Stablecoins: From “send me a wire” to “ping me a token”
Going into 2026, stablecoins feel less like crypto and more like plumbing, quietly digitalising money transfers across consumer, corporate, and capital markets. The shift is already visible. According to payments infrastructure firm BVNK, adjusted stablecoin payment volumes rival major networks and have already surged into the multi‑trillion range. Meanwhile, Visa’s on-chain analytics show that real-world stablecoin payments have grown from half a trillion in 2020 to $7.4 trillion over the last 12 months.
Expect significant growth to continue as a full “stablecoin stack” matures. This stack will consist of issuers, wallets, compliance, analytics, and on/off‑ramps all making it possible for cross‑border payouts to be completed in minutes, not days, at a fraction of the cost.
In 2026, yield and full‑service offerings should become mainstream. Treasury‑grade accounts, instant settlement, automated compliance – all wrapped in enterprise APIs. Larger players won’t wait; they’ll acquire technology to accelerate rollout (payment processors, banks, and fintechs are already moving).

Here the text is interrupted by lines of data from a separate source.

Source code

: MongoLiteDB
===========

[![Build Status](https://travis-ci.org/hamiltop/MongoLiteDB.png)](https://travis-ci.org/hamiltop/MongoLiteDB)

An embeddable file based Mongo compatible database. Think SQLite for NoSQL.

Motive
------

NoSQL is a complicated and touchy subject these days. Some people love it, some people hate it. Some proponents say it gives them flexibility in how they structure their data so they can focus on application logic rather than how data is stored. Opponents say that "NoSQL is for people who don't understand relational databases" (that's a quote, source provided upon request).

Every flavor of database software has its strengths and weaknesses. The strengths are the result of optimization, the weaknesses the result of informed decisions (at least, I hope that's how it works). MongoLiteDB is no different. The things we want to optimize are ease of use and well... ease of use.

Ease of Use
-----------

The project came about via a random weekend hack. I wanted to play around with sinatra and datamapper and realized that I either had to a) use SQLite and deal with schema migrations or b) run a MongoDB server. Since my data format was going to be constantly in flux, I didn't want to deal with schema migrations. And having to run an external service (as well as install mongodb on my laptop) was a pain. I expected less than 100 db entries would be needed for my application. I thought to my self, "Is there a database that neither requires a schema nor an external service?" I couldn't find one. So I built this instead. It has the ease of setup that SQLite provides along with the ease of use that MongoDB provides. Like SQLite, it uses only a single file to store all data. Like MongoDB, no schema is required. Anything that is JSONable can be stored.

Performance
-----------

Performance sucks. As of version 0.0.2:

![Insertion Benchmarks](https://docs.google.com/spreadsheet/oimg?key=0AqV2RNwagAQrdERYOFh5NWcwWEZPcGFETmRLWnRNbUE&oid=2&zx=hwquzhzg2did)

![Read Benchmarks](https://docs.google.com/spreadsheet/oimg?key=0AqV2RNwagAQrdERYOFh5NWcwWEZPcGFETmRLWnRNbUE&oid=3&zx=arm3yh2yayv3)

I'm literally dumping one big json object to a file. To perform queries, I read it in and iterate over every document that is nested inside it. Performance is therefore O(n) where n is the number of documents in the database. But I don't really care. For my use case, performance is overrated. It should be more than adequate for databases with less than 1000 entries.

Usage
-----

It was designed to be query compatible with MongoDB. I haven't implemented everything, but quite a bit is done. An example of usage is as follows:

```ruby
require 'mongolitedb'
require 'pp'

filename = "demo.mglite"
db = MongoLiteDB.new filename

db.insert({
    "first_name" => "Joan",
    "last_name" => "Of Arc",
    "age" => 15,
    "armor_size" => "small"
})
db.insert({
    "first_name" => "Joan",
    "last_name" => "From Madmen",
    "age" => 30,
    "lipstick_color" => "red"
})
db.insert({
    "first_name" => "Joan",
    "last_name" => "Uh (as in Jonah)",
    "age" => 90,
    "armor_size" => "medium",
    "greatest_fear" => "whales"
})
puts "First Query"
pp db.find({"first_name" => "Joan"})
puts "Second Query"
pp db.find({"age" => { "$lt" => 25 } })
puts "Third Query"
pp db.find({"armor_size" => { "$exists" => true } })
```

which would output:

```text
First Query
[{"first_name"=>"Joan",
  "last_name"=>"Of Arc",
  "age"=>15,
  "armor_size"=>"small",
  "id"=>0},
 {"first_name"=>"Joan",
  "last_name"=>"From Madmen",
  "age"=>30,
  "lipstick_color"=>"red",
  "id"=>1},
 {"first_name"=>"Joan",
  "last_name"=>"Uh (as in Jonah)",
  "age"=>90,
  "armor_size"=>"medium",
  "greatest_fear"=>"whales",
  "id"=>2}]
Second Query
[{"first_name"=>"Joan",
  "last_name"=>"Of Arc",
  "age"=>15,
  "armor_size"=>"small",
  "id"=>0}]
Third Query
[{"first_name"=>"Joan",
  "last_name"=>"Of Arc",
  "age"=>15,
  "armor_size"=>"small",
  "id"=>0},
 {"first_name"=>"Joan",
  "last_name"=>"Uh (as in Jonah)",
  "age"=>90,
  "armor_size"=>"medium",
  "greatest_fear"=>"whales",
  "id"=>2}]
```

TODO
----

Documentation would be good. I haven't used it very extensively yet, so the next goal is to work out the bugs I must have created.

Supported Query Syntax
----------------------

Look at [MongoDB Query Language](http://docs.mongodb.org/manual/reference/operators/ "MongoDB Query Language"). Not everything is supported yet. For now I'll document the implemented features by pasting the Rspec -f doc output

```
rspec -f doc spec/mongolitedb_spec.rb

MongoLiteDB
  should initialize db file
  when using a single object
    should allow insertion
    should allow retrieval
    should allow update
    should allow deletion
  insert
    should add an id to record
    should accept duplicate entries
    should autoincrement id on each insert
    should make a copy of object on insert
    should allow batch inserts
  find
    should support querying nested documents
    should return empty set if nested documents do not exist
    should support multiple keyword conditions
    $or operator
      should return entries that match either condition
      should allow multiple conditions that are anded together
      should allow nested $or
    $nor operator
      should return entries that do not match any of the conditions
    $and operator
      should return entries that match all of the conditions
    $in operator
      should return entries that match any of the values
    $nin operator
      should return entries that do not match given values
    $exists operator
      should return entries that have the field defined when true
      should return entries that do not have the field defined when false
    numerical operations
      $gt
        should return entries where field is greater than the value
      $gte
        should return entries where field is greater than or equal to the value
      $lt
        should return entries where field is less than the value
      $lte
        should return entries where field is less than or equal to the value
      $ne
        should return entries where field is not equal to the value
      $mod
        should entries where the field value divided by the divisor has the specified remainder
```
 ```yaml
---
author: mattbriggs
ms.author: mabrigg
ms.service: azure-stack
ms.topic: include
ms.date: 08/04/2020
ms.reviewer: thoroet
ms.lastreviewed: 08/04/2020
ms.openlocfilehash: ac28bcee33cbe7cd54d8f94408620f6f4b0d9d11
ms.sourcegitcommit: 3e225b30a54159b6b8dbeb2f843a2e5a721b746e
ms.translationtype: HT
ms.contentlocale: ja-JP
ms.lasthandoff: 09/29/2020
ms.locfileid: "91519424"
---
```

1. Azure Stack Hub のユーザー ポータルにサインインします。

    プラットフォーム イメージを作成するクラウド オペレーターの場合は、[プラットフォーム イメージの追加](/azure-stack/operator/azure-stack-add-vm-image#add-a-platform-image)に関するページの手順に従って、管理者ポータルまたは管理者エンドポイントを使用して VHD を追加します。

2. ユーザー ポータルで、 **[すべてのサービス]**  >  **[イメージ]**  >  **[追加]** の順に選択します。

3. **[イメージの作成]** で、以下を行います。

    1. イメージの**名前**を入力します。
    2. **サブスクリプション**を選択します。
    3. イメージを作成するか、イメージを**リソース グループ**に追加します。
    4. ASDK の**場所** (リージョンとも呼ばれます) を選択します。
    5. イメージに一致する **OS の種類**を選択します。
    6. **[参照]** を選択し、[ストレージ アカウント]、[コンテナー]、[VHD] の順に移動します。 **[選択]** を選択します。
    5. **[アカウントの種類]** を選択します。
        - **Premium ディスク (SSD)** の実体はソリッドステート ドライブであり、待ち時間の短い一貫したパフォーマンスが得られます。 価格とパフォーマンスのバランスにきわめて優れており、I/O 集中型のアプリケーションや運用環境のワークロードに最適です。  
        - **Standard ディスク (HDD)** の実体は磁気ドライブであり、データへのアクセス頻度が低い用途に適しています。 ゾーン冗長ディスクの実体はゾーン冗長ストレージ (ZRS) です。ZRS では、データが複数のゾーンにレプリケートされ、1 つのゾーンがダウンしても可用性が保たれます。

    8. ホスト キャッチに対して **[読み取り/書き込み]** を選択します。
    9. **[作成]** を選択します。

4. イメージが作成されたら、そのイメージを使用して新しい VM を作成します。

Obstacles? Regulation, interoperability, and risk tooling – but frameworks in the EU, US, and Asia are converging fast. Multiple application areas – from payroll to partner settlements to trading cash legs – will power the next leg up “tokens as tender,” finally.
AI in 2026: Hype, hardware, and hard yards
In 2026, the “AI movement” shifts from demo theatre to deployment discipline. Boards will stop asking “what’s our AI?” and start asking “where’s the value – at scale, safely, and measured?”
The winners (“Pacesetters”) will still be the stubborn 13–14% who treat AI as a system – strategy, data, infra, governance, talent, culture – rather than a single model. Expect agentic AI everywhere, but readiness (not rhetoric) will separate ROI from R&D.
Most firms will over‑promise with agents while under‑investing in infrastructure, security, and workforce planning. Think rising workloads, patchy governance, and an uncomfortable “AI Infrastructure Debt” that quietly compounds.
Capital will continue to flood the stack, including chips, neo-clouds, sovereign AI, but the bubble test won’t be met (yet). Valuations continue to be stretched, but the fundamentals still carry more weight than 1999‑style speculation, and diversification remains the adult in the room.
OpenAI 2026 = Cisco 2000? Tempting headline, wrong decade. Today’s leaders have stronger balance sheets, cash‑funded capex, and less systemic leverage than the telco fibre frenzy. Translation: corrections, not collapse.
My bet for Venture Capital is that funds will act as AI‑readiness enablers providing data quality pipelines, observability, security for agents, and infrastructure efficiency. It’s time to back the “boring” rails or “picks and shovels”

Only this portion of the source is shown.